Find your Troy-area ancestors, Irish or not
Troy’s Collar Workers
By Joan Howe
My family’s census records reveal that often both single and married men and women, regardless of age, lived at home with their parents. Because three generations sometimes lived under the same roof, it was important that the young members contribute to the family income. Many of my female ancestors helped supplement the family income by working in Troy’s bustling collar industry.
By the late 1860’s Troy was the nation’s foremost producer of detachable collars as a result of its invention by a Troy resident in 1827. Hannah Lord Montague, who lived at 139 Third Street, became tired of washing her husband’s shirts multiple times to get rid of the “ring around the collar.” She cut the collars off, washed them separately, and tied them back on the shirts with string. Hannah’s detachable collar set a trend for businessmen and working women all across America. Local entrepreneurs began manufacturing the collars, branching out into many styles. The detachable collar and cuffs were worn well into the 1930’s.
The small operations that started making Hannah’s collars in Troy soon grew into large industrial operations as Troy became the center of the collar-making industry in the United States. This industry provided employment for thousands of working women, most of whom were Irish. To its residents, Troy was and still is called, “ Collar City.”
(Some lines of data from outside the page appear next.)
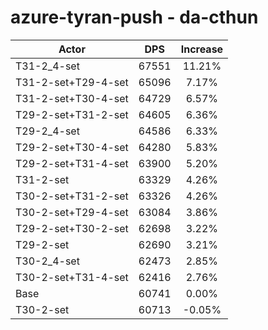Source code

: # azure-tyran-push - da-cthun
| Actor | DPS | Increase |
|---|:---:|:---:|
|T31-2_4-set|67551|11.21%|
|T31-2-set+T29-4-set|65096|7.17%|
|T31-2-set+T30-4-set|64729|6.57%|
|T29-2-set+T31-2-set|64605|6.36%|
|T29-2_4-set|64586|6.33%|
|T29-2-set+T30-4-set|64280|5.83%|
|T29-2-set+T31-4-set|63900|5.20%|
|T31-2-set|63329|4.26%|
|T30-2-set+T31-2-set|63326|4.26%|
|T30-2-set+T29-4-set|63084|3.86%|
|T29-2-set+T30-2-set|62698|3.22%|
|T29-2-set|62690|3.21%|
|T30-2_4-set|62473|2.85%|
|T30-2-set+T31-4-set|62416|2.76%|
|Base|60741|0.00%|
|T30-2-set|60713|-0.05%|
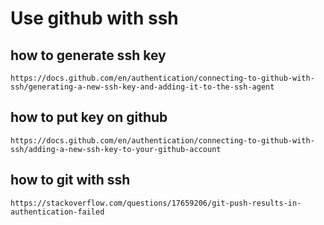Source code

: # Use github with ssh

## how to generate ssh key
`https://docs.github.com/en/authentication/connecting-to-github-with-ssh/generating-a-new-ssh-key-and-adding-it-to-the-ssh-agent`

## how to put key on github
`https://docs.github.com/en/authentication/connecting-to-github-with-ssh/adding-a-new-ssh-key-to-your-github-account`

## how to git with ssh
`https://stackoverflow.com/questions/17659206/git-push-results-in-authentication-failed`

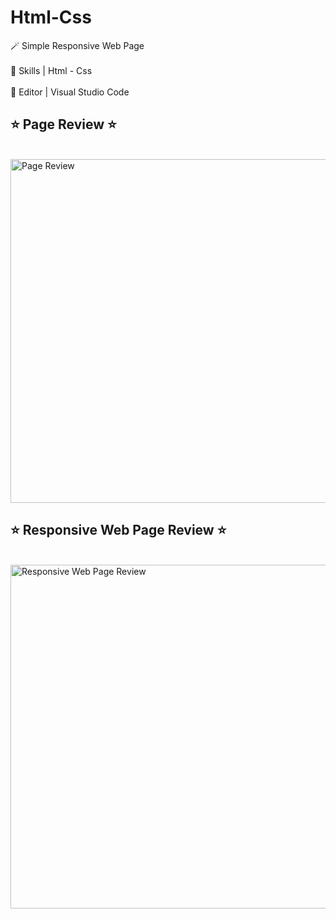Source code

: # Html-Css  

🪄   Simple Responsive Web Page <br>  <br> 
🔸   Skills | Html - Css <br> <br> 
🔹   Editor | Visual Studio Code<br> 

<h2> ⭐️ Page Review ⭐️ </h2><br>

<img width="550" alt="Page Review" src="https://github.com/JomanahMohammed/Html-Css/assets/113805329/dba353b7-7344-4d1b-9d6d-3024068624f3">

<br>

<h2> ⭐️ Responsive Web Page Review ⭐️ </h2> <br>

<img width="550" alt="Responsive Web Page Review" src="https://github.com/JomanahMohammed/Html-Css/assets/113805329/317f37e0-ab7d-4bb2-be4e-99fcab1489b6">
<br> 
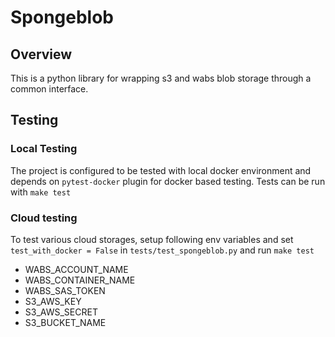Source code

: # Spongeblob

## Overview
This is a python library for wrapping s3 and wabs blob storage through a common interface.

## Testing
### Local Testing
The project is configured to be tested with local docker environment and depends on `pytest-docker` plugin for docker based testing. Tests can be run with `make test`

### Cloud testing
To test various cloud storages, setup following env variables and set `test_with_docker = False` in `tests/test_spongeblob.py` and run `make test`

- WABS\_ACCOUNT\_NAME
- WABS\_CONTAINER\_NAME
- WABS\_SAS\_TOKEN
- S3\_AWS\_KEY
- S3\_AWS\_SECRET
- S3\_BUCKET\_NAME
Collar women labored for long hours under trying conditions. Collar sewers—banders, runners, and turners—stitched collars by hand or machine, working at home or in factories. After the collars were made, they next passed into the hands of laundresses.
Laundresses—washers, starchers, and ironers—prepared newly manufactured collars for sale to retailers. They toiled in independently owned laundries or in the laundering departments of large collar factories. Laundresses’ working conditions were especially harsh. Washers worked with boiling water, while starchers had to contend with caustic starches and potentially dangerous detergents, and ironers handled hot, heavy irons.
By the 1860’s about 3700 women worked in collar factories and shops and hundreds, perhaps thousands, stitched collars in homes in Troy and the surrounding communities. The women often left school at sixteen to go to work. By the 1880s collar factories employed over 8,000 workers and thousands of home workers.
My grandmother, Margaret Reardon, was a collar worker until she married and began her family. And her husband Edward Duffy’s three sisters, Margaret, Kate and Mary, were listed as collar shop workers in the 1900 census. It was fortunate that an industry that employed so many women was located in close proximity to the iron mills of Troy.
Source on collar workers was
Working Women of Collar City, Gender, Class and Community in Troy, 1864-86
by Carole Turbin. University of Illinois Press. 1992.